9Bien sûr, la même série noire eut déclenché en France, chez la même personne, une autre irritation, plus vaine et plus durable, un autre discours, plus général et plus pessimiste, une autre réaction, plus conflictuelle et moins fataliste. Derrière la psychologie grossière, apparait l’identité culturelle des rapports à l’objet : le décor du cycliste comme l’aura de son véhicule varient d’une ville à l’autre, d’un monde à l’autre. Au cœur du système multiculturel, l’itinéraire lui-même dessine une carte en alvéoles, évoque un brassage sans empiètement. Grâce aux pistes cyclables qui les longent, parcourir à vélo les rives de l’Hudson puis de l’East River, au bas de Manhattan, offre un condensé saisissant de la société new-yorkaise : cartographie communautaire, sociologie du trajet, rythme en cycle d’une ville en mouvement.

10En descendant depuis la quatorzième rue, on commence par les confins du West Village, jetées abandonnées propices aux rencontres gay, parkings clairsemés où résonne la sono de quelques rappers à l’entraînement. On traverse ensuite des aires de jeu et quelques clubs de voile, où fourmille une population plus policée.

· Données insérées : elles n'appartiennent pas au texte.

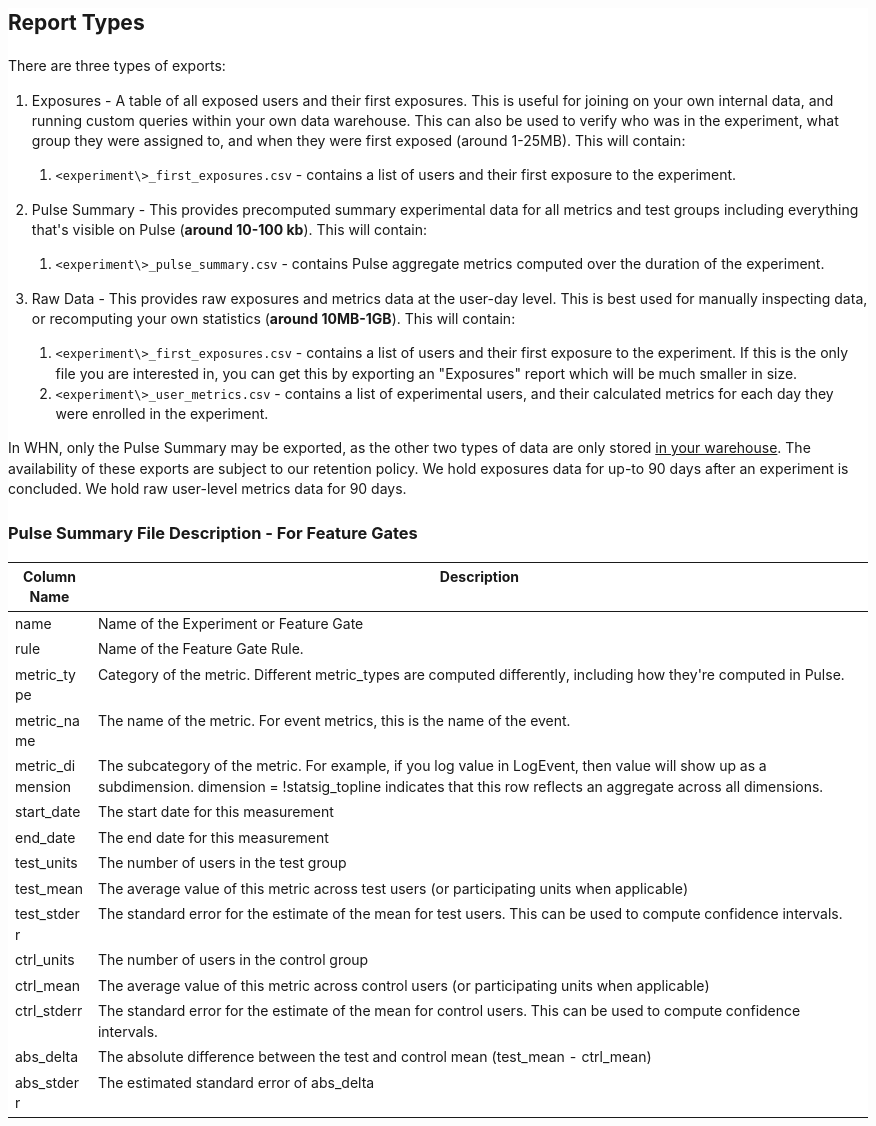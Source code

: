 
## Report Types

There are three types of exports:

1. Exposures - A table of all exposed users and their first exposures. This is useful for joining on your own internal data, and running custom queries within your own data warehouse. This can also be used to verify who was in the experiment, what group they were assigned to, and when they were first exposed (around 1-25MB). This will contain:
   1. `<experiment\>_first_exposures.csv` - contains a list of users and their first exposure to the experiment.
2. Pulse Summary - This provides precomputed summary experimental data for all metrics and test groups including everything that's visible on Pulse (**around 10-100 kb**). This will contain:

   1. `<experiment\>_pulse_summary.csv` - contains Pulse aggregate metrics computed over the duration of the experiment.

3. Raw Data - This provides raw exposures and metrics data at the user-day level. This is best used for manually inspecting data, or recomputing your own statistics (**around 10MB-1GB**). This will contain:
   1. `<experiment\>_first_exposures.csv` - contains a list of users and their first exposure to the experiment. If this is the only file you are interested in, you can get this by exporting an "Exposures" report which will be much smaller in size.
   2. `<experiment\>_user_metrics.csv` - contains a list of experimental users, and their calculated metrics for each day they were enrolled in the experiment.

In WHN, only the Pulse Summary may be exported, as the other two types of data are only stored [in your warehouse](https://docs.statsig.com/statsig-warehouse-native/pipeline-overview/#artifacts-and-entity-relationships). The availability of these exports are subject to our retention policy. We hold exposures data for up-to 90 days after an experiment is concluded. We hold raw user-level metrics data for 90 days.

### Pulse Summary File Description - For Feature Gates

| Column Name      | Description                                                                                                                                                                                                            |
| ---------------- | ---------------------------------------------------------------------------------------------------------------------------------------------------------------------------------------------------------------------- |
| name             | Name of the Experiment or Feature Gate                                                                                                                                                                                 |
| rule             | Name of the Feature Gate Rule.                                                                                                                                                                                         |
| metric_type      | Category of the metric. Different metric_types are computed differently, including how they're computed in Pulse.                                                                                                      |
| metric_name      | The name of the metric. For event metrics, this is the name of the event.                                                                                                                                              |
| metric_dimension | The subcategory of the metric. For example, if you log value in LogEvent, then value will show up as a subdimension. dimension = !statsig_topline indicates that this row reflects an aggregate across all dimensions. |
| start_date       | The start date for this measurement                                                                                                                                                                                    |
| end_date         | The end date for this measurement                                                                                                                                                                                      |
| test_units       | The number of users in the test group                                                                                                                                                                                  |
| test_mean        | The average value of this metric across test users (or participating units when applicable)                                                                                                                            |
| test_stderr      | The standard error for the estimate of the mean for test users. This can be used to compute confidence intervals.                                                                                                      |
| ctrl_units       | The number of users in the control group                                                                                                                                                                               |
| ctrl_mean        | The average value of this metric across control users (or participating units when applicable)                                                                                                                         |
| ctrl_stderr      | The standard error for the estimate of the mean for control users. This can be used to compute confidence intervals.                                                                                                   |
| abs_delta        | The absolute difference between the test and control mean (test_mean - ctrl_mean)                                                                                                                                      |
| abs_stderr       | The estimated standard error of abs_delta                                                                                                                                                                              |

En entrant dans Battery Park City, un ensemble d’immeubles flambant neufs ceints de parcs au cordeau et de quelques galeries marchandes — la seule zone habitée du quartier financier de Wall Street —, l’atmosphère change imperceptiblement : pelouses fraîchement tondues, jeux d’enfants, bancs de fer forgés en bord de rivière, quelques yachts surplombés chacun de leur hélicoptère, et une population plus homogène, blanche et bourgeoise, avec laquelle ne contrastent que quelques groupes de mariés asiatiques, venus effectuer dans ce décor de luxe leurs photos de noce en frac et robe blanche. Arrivé à l’extrémité sud de Manhattan, on laisse dans son dos la silhouette familière de la statue de la liberté, dépasse le fortin de Battery Park et les hangars de fonte de l’embarcadère, pour entamer une remontée vers le nord le long de l’East River. Remontée syncopée, sur une chaussée criblée, à mesure que défilent les quartiers et leurs habitants, venus en famille passer là quelques heures de repos : touristes et pêcheurs au niveau du marché aux poissons de Fulton Street, on passe sous le Brooklyn Bridge, Chinois de Chinatown devisant sous les arbres, on passe sous le Manhattan Bridge, Hispaniques pérorant entre un barbecue et un bal de salsa, on passe sous le Williamsburg Bridge, avant de terminer cette virée de deux heures parmi la foule bariolée des confins d’Alphabet City, Noirs, Portoricains, Syriens, étudiants en goguette et joueurs de baseball, en patins, à pied ou, le plus souvent, juchés en danseuse sur leur VTT.